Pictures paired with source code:
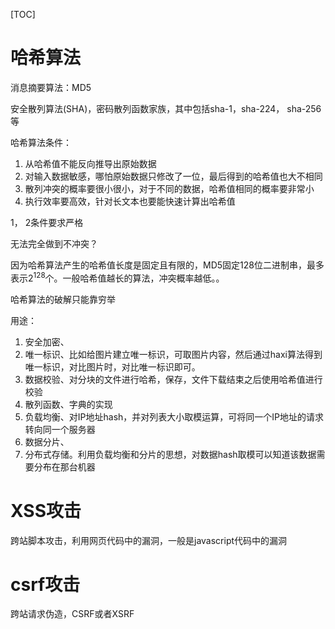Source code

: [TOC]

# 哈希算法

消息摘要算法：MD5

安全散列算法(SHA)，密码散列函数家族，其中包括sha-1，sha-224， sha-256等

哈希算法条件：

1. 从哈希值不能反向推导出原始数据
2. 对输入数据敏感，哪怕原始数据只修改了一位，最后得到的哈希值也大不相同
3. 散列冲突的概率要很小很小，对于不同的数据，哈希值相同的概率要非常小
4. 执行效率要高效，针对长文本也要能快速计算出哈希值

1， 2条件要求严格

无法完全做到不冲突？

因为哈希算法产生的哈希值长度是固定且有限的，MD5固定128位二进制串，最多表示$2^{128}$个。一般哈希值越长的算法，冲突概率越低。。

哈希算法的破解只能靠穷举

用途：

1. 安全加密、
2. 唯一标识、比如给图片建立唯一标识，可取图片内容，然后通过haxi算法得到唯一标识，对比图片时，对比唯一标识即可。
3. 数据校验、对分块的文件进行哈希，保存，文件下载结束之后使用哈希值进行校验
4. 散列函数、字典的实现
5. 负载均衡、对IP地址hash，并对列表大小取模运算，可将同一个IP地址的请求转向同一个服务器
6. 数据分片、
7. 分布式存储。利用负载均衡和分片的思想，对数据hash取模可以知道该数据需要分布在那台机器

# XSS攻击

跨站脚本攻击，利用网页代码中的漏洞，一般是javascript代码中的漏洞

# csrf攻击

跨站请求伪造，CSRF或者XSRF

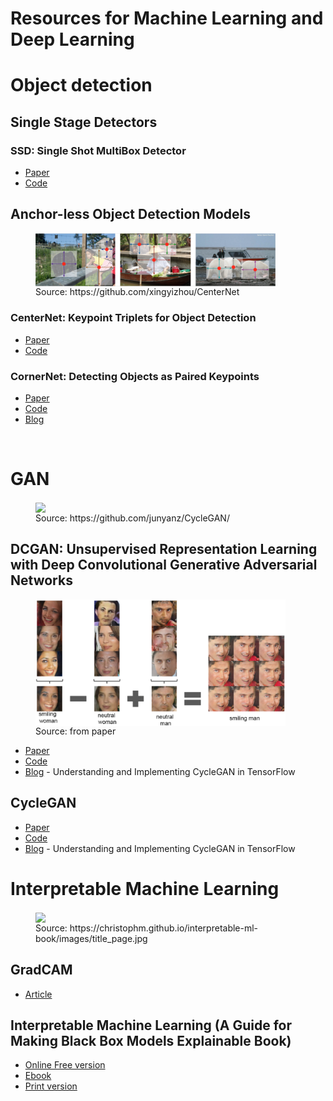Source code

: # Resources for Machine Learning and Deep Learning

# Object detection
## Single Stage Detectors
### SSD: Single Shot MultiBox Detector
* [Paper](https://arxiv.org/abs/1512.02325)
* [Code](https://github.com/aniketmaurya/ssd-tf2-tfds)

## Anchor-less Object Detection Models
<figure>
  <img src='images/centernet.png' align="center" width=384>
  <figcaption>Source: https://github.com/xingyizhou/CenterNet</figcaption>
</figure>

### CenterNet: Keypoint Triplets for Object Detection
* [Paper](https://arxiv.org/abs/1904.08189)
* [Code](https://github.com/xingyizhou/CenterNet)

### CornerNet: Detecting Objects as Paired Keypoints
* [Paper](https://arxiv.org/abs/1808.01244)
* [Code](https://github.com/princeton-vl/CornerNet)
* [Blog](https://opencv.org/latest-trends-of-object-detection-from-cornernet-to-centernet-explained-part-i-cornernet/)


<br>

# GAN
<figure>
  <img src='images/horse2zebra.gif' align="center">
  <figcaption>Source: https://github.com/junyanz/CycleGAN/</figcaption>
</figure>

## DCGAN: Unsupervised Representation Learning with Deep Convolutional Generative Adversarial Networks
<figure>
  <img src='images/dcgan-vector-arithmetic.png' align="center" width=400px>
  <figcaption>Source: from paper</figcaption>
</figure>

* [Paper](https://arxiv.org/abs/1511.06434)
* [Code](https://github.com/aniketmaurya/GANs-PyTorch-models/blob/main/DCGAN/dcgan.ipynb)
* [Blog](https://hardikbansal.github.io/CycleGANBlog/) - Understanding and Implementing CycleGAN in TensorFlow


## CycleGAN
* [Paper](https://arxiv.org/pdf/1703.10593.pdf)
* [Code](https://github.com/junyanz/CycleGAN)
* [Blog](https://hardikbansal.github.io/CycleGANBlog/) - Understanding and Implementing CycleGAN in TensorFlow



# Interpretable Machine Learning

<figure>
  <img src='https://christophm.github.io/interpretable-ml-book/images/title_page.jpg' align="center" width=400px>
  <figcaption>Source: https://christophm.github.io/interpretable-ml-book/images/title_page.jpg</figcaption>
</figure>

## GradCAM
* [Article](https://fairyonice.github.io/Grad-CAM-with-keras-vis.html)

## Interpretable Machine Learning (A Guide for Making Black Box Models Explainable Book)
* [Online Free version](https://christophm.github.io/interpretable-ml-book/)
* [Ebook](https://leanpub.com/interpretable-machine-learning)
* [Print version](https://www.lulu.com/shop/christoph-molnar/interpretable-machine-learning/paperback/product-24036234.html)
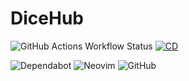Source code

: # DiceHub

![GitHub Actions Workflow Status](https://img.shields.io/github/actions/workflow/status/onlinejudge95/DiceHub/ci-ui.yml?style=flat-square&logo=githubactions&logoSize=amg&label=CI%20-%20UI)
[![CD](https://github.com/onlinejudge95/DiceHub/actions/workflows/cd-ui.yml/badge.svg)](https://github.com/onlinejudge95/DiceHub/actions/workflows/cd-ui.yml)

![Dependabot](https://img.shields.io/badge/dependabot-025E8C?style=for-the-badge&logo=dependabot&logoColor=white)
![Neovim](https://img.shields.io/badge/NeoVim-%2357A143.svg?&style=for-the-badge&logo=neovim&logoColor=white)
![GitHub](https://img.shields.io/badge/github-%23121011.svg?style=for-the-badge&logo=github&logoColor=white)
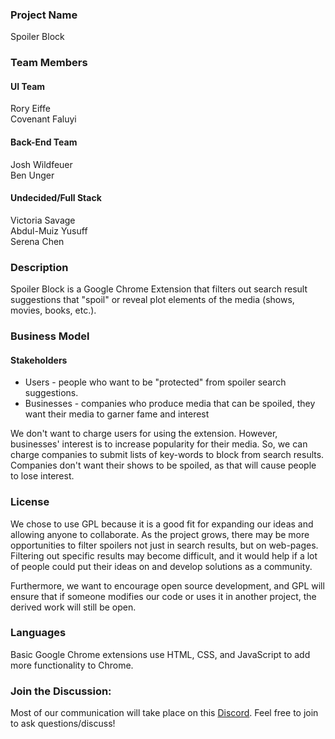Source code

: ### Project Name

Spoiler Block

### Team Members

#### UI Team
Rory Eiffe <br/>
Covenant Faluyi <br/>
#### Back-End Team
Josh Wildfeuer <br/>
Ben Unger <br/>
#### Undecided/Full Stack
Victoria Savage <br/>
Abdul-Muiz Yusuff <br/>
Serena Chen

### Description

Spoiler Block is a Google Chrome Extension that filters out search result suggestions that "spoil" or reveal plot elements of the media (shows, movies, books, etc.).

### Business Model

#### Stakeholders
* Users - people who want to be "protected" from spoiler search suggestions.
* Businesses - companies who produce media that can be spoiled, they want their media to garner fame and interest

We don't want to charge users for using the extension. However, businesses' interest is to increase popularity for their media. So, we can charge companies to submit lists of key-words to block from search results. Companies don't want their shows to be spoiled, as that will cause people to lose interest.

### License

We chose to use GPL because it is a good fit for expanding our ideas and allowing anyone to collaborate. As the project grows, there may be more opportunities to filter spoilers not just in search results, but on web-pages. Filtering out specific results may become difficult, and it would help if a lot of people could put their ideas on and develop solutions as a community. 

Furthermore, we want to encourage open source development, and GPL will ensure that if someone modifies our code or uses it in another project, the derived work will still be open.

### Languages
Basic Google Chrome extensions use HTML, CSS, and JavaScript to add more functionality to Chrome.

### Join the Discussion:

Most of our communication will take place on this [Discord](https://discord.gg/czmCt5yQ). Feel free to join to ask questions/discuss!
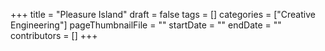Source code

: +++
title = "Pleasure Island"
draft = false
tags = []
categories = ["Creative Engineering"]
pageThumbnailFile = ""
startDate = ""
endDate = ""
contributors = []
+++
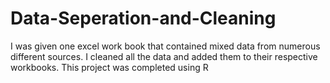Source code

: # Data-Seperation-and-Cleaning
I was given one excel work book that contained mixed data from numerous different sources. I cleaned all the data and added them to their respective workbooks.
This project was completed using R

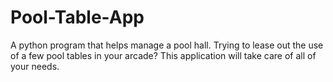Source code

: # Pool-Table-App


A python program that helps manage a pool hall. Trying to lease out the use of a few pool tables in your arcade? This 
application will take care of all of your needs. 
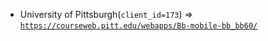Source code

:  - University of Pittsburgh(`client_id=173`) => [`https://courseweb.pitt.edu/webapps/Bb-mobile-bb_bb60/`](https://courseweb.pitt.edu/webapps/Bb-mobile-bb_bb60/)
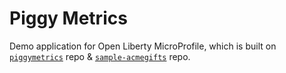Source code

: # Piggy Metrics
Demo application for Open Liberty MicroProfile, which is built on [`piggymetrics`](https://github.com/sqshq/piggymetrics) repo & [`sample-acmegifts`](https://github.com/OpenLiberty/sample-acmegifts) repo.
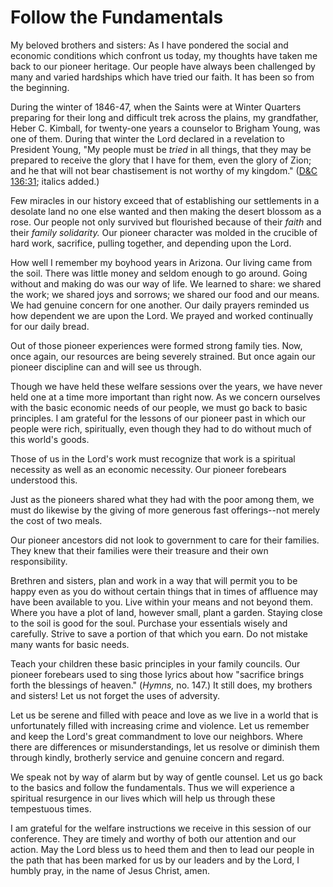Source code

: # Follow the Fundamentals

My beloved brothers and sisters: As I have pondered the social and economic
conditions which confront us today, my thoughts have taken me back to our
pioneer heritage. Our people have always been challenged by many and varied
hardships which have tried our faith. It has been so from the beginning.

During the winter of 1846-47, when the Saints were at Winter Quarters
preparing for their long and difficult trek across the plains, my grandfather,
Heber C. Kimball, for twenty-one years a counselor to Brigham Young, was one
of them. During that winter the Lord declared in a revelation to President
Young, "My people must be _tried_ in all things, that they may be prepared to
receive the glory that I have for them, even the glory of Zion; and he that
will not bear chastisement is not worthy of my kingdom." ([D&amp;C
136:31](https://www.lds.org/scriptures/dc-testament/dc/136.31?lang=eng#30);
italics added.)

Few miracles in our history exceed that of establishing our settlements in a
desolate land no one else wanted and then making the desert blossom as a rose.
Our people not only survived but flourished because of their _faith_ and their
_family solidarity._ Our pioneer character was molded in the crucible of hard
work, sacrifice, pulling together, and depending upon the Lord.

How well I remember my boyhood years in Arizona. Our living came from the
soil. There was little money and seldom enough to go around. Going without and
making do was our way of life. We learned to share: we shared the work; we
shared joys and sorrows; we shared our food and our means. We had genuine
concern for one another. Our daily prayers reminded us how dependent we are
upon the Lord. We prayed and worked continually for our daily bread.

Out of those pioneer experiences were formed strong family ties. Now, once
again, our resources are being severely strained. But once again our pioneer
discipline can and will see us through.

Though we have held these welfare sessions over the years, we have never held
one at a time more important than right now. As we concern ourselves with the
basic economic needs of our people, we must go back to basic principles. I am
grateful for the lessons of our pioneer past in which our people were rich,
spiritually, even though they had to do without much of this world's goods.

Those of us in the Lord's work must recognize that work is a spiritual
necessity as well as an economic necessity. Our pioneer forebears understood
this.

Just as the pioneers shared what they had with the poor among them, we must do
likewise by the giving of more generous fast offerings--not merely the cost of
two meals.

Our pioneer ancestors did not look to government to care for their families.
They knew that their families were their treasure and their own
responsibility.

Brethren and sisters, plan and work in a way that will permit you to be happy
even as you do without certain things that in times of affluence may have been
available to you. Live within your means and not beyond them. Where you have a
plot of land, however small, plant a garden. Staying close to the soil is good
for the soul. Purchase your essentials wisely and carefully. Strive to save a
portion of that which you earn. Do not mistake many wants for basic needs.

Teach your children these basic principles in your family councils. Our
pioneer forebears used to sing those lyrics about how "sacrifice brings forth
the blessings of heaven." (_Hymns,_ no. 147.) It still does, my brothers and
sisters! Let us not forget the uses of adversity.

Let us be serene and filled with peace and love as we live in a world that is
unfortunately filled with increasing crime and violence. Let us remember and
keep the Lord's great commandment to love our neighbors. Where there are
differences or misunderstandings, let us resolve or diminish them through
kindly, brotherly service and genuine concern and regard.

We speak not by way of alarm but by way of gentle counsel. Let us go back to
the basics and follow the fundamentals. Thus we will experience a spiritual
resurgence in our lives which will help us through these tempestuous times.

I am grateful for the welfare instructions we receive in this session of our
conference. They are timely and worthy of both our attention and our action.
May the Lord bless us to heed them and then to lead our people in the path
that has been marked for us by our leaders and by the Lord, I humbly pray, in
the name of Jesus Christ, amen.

Exercise prompt: With the line holding "differences or misunderstandings, let" as the first and the line holding "I am grateful" as the last, set down that range of the entries above exactly, and nothing else.

Answer to the problem:
differences or misunderstandings, let us resolve or diminish them through
kindly, brotherly service and genuine concern and regard.

We speak not by way of alarm but by way of gentle counsel. Let us go back to
the basics and follow the fundamentals. Thus we will experience a spiritual
resurgence in our lives which will help us through these tempestuous times.

I am grateful for the welfare instructions we receive in this session of our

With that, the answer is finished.